Below is a listing. Gather each line of it that contains "Leadership".

Extracted information —
*-*-*

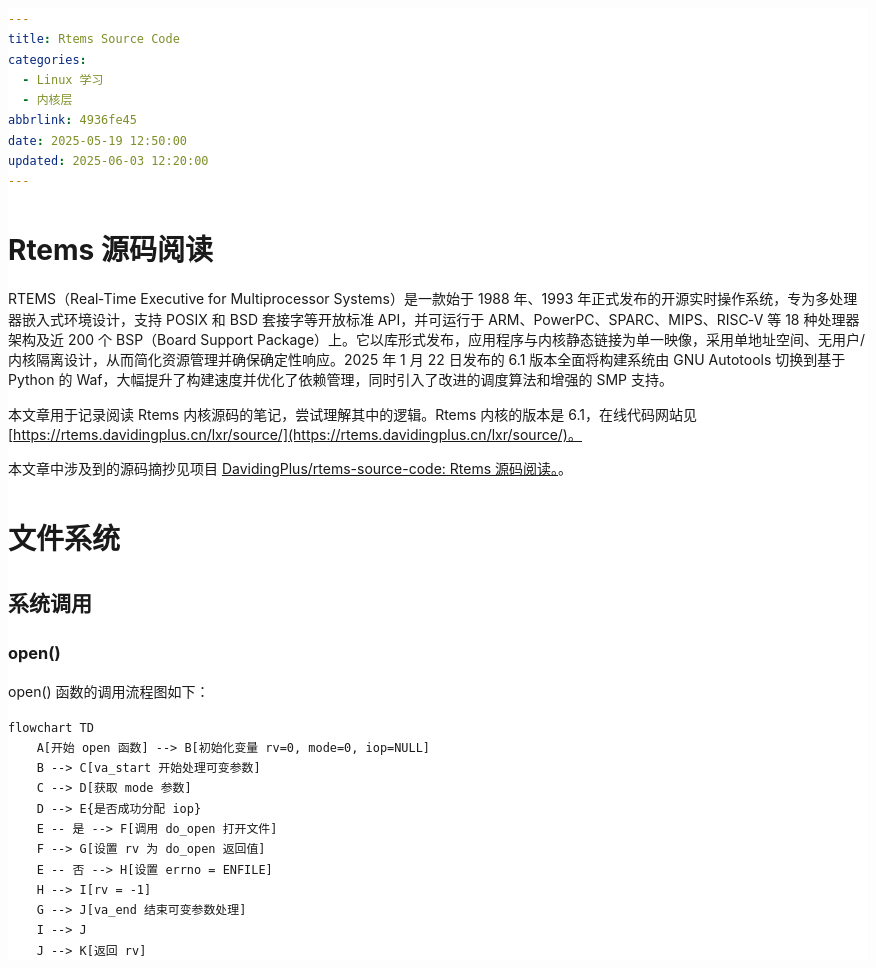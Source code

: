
 ```yaml
---
title: Rtems Source Code
categories:
  - Linux 学习
  - 内核层
abbrlink: 4936fe45
date: 2025-05-19 12:50:00
updated: 2025-06-03 12:20:00
---
```


<meta name="referrer" content="no-referrer"/>

# Rtems 源码阅读

RTEMS（Real‑Time Executive for Multiprocessor Systems）是一款始于 1988 年、1993 年正式发布的开源实时操作系统，专为多处理器嵌入式环境设计，支持 POSIX 和 BSD 套接字等开放标准 API，并可运行于 ARM、PowerPC、SPARC、MIPS、RISC‑V 等 18 种处理器架构及近 200 个 BSP（Board Support Package）上。它以库形式发布，应用程序与内核静态链接为单一映像，采用单地址空间、无用户/内核隔离设计，从而简化资源管理并确保确定性响应。2025 年 1 月 22 日发布的 6.1 版本全面将构建系统由 GNU Autotools 切换到基于 Python 的 Waf，大幅提升了构建速度并优化了依赖管理，同时引入了改进的调度算法和增强的 SMP 支持。

本文章用于记录阅读 Rtems 内核源码的笔记，尝试理解其中的逻辑。Rtems 内核的版本是 6.1，在线代码网站见 [https://rtems.davidingplus.cn/lxr/source/](https://rtems.davidingplus.cn/lxr/source/)。

本文章中涉及到的源码摘抄见项目 [DavidingPlus/rtems-source-code: Rtems 源码阅读。](https://github.com/DavidingPlus/rtems-source-code)。



# 文件系统

## 系统调用

### open()

open() 函数的调用流程图如下：

```mermaid
flowchart TD
    A[开始 open 函数] --> B[初始化变量 rv=0, mode=0, iop=NULL]
    B --> C[va_start 开始处理可变参数]
    C --> D[获取 mode 参数]
    D --> E{是否成功分配 iop}
    E -- 是 --> F[调用 do_open 打开文件]
    F --> G[设置 rv 为 do_open 返回值]
    E -- 否 --> H[设置 errno = ENFILE]
    H --> I[rv = -1]
    G --> J[va_end 结束可变参数处理]
    I --> J
    J --> K[返回 rv]
```

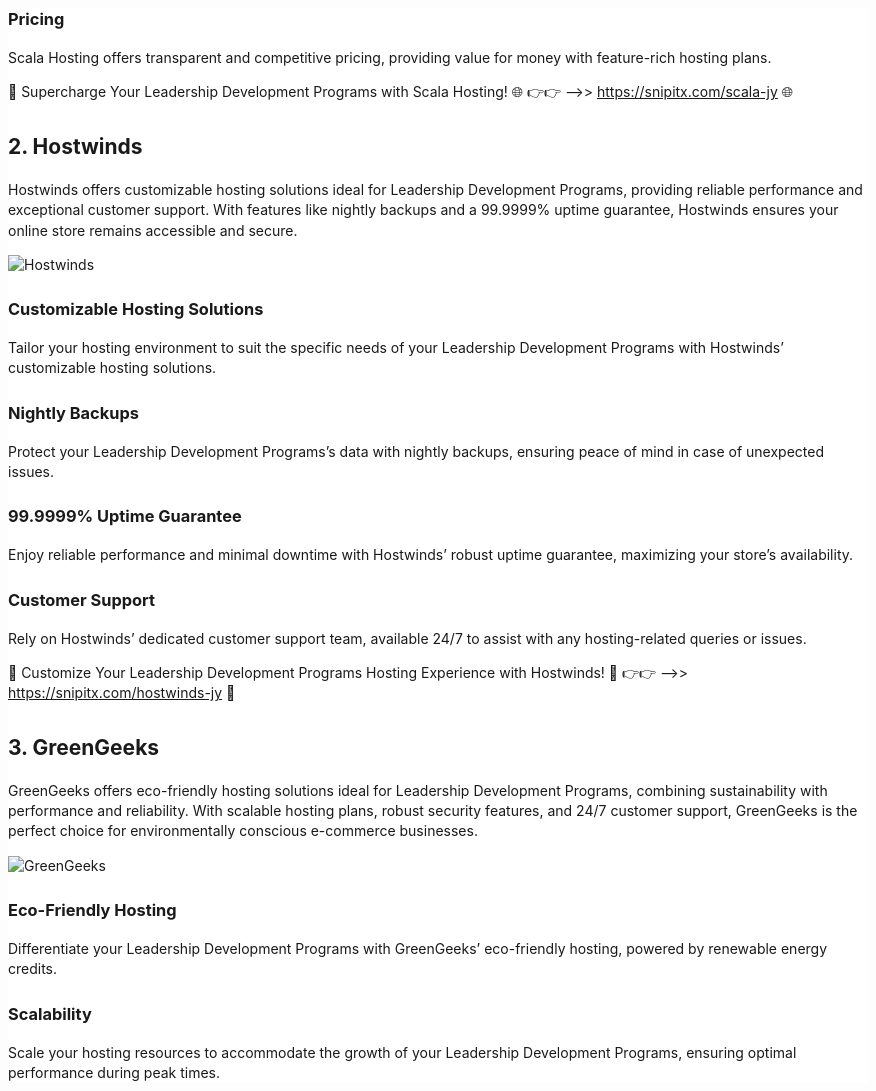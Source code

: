 ### Pricing
Scala Hosting offers transparent and competitive pricing, providing value for money with feature-rich hosting plans.

🚀 Supercharge Your Leadership Development Programs with Scala Hosting! 🌐
👉👉 -->> https://snipitx.com/scala-jy 🌐

## 2. Hostwinds

Hostwinds offers customizable hosting solutions ideal for Leadership Development Programs, providing reliable performance and exceptional customer support. With features like nightly backups and a 99.9999% uptime guarantee, Hostwinds ensures your online store remains accessible and secure.

![Hostwinds](https://i.imgur.com/53aSNXx.jpeg "Hostwinds Hosting")

### Customizable Hosting Solutions
Tailor your hosting environment to suit the specific needs of your Leadership Development Programs with Hostwinds’ customizable hosting solutions.

### Nightly Backups
Protect your Leadership Development Programs’s data with nightly backups, ensuring peace of mind in case of unexpected issues.

### 99.9999% Uptime Guarantee
Enjoy reliable performance and minimal downtime with Hostwinds’ robust uptime guarantee, maximizing your store’s availability.

### Customer Support
Rely on Hostwinds’ dedicated customer support team, available 24/7 to assist with any hosting-related queries or issues.

🌟 Customize Your Leadership Development Programs Hosting Experience with Hostwinds! 🚀
👉👉 -->> https://snipitx.com/hostwinds-jy 🚀


## 3. GreenGeeks

GreenGeeks offers eco-friendly hosting solutions ideal for Leadership Development Programs, combining sustainability with performance and reliability. With scalable hosting plans, robust security features, and 24/7 customer support, GreenGeeks is the perfect choice for environmentally conscious e-commerce businesses.

![GreenGeeks](https://i.imgur.com/eEwuntu.jpg "GreenGeeks Hosting")

### Eco-Friendly Hosting
Differentiate your Leadership Development Programs with GreenGeeks’ eco-friendly hosting, powered by renewable energy credits.

### Scalability
Scale your hosting resources to accommodate the growth of your Leadership Development Programs, ensuring optimal performance during peak times.
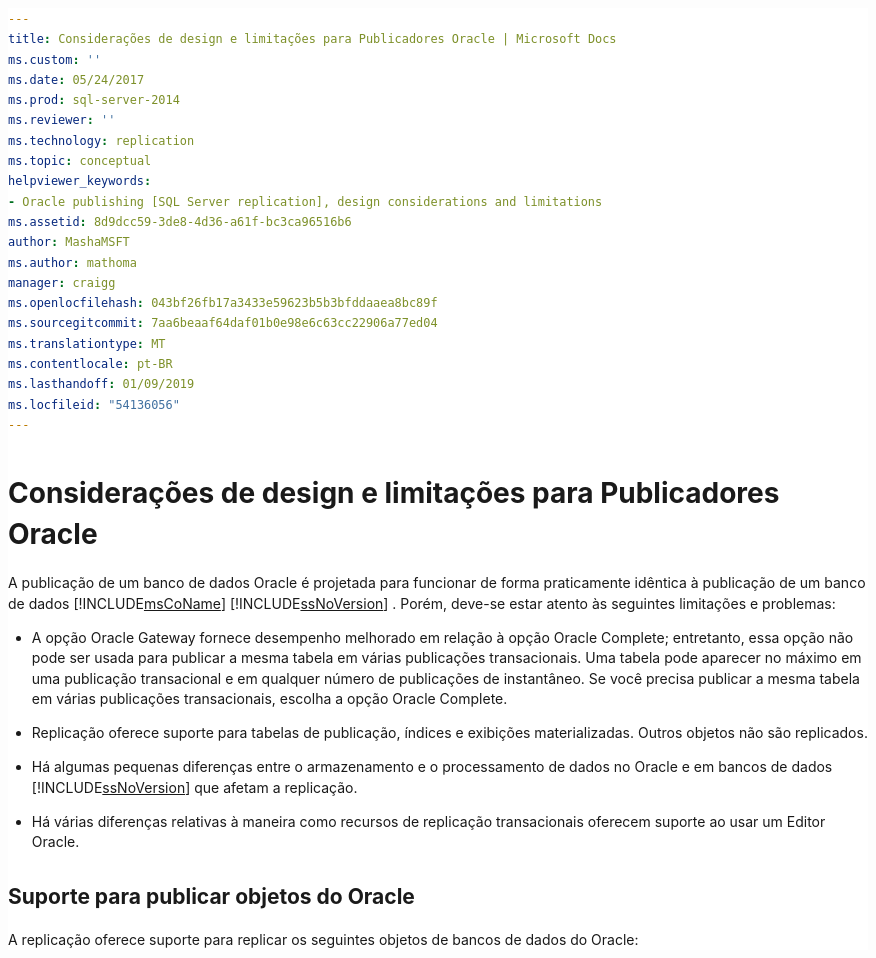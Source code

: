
 ```yaml
---
title: Considerações de design e limitações para Publicadores Oracle | Microsoft Docs
ms.custom: ''
ms.date: 05/24/2017
ms.prod: sql-server-2014
ms.reviewer: ''
ms.technology: replication
ms.topic: conceptual
helpviewer_keywords:
- Oracle publishing [SQL Server replication], design considerations and limitations
ms.assetid: 8d9dcc59-3de8-4d36-a61f-bc3ca96516b6
author: MashaMSFT
ms.author: mathoma
manager: craigg
ms.openlocfilehash: 043bf26fb17a3433e59623b5b3bfddaaea8bc89f
ms.sourcegitcommit: 7aa6beaaf64daf01b0e98e6c63cc22906a77ed04
ms.translationtype: MT
ms.contentlocale: pt-BR
ms.lasthandoff: 01/09/2019
ms.locfileid: "54136056"
---
```

# <a name="design-considerations-and-limitations-for-oracle-publishers"></a>Considerações de design e limitações para Publicadores Oracle
  A publicação de um banco de dados Oracle é projetada para funcionar de forma praticamente idêntica à publicação de um banco de dados [!INCLUDE[msCoName](../../../includes/msconame-md.md)] [!INCLUDE[ssNoVersion](../../../includes/ssnoversion-md.md)] . Porém, deve-se estar atento às seguintes limitações e problemas:  
  
-   A opção Oracle Gateway fornece desempenho melhorado em relação à opção Oracle Complete; entretanto, essa opção não pode ser usada para publicar a mesma tabela em várias publicações transacionais. Uma tabela pode aparecer no máximo em uma publicação transacional e em qualquer número de publicações de instantâneo. Se você precisa publicar a mesma tabela em várias publicações transacionais, escolha a opção Oracle Complete.  
  
-   Replicação oferece suporte para tabelas de publicação, índices e exibições materializadas. Outros objetos não são replicados.  
  
-   Há algumas pequenas diferenças entre o armazenamento e o processamento de dados no Oracle e em bancos de dados [!INCLUDE[ssNoVersion](../../../includes/ssnoversion-md.md)] que afetam a replicação.  
  
-   Há várias diferenças relativas à maneira como recursos de replicação transacionais oferecem suporte ao usar um Editor Oracle.  
  
## <a name="support-for-publishing-objects-from-oracle"></a>Suporte para publicar objetos do Oracle  
 A replicação oferece suporte para replicar os seguintes objetos de bancos de dados do Oracle:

*-*-*

Exercise output —
🚀 Supercharge Your Leadership Development Programs with Scala Hosting! 🌐
Hostwinds offers customizable hosting solutions ideal for Leadership Development Programs, providing reliable performance and exceptional customer support. With features like nightly backups and a 99.9999% uptime guarantee, Hostwinds ensures your online store remains accessible and secure.
Tailor your hosting environment to suit the specific needs of your Leadership Development Programs with Hostwinds’ customizable hosting solutions.
Protect your Leadership Development Programs’s data with nightly backups, ensuring peace of mind in case of unexpected issues.
🌟 Customize Your Leadership Development Programs Hosting Experience with Hostwinds! 🚀
GreenGeeks offers eco-friendly hosting solutions ideal for Leadership Development Programs, combining sustainability with performance and reliability. With scalable hosting plans, robust security features, and 24/7 customer support, GreenGeeks is the perfect choice for environmentally conscious e-commerce businesses.
Differentiate your Leadership Development Programs with GreenGeeks’ eco-friendly hosting, powered by renewable energy credits.
Scale your hosting resources to accommodate the growth of your Leadership Development Programs, ensuring optimal performance during peak times.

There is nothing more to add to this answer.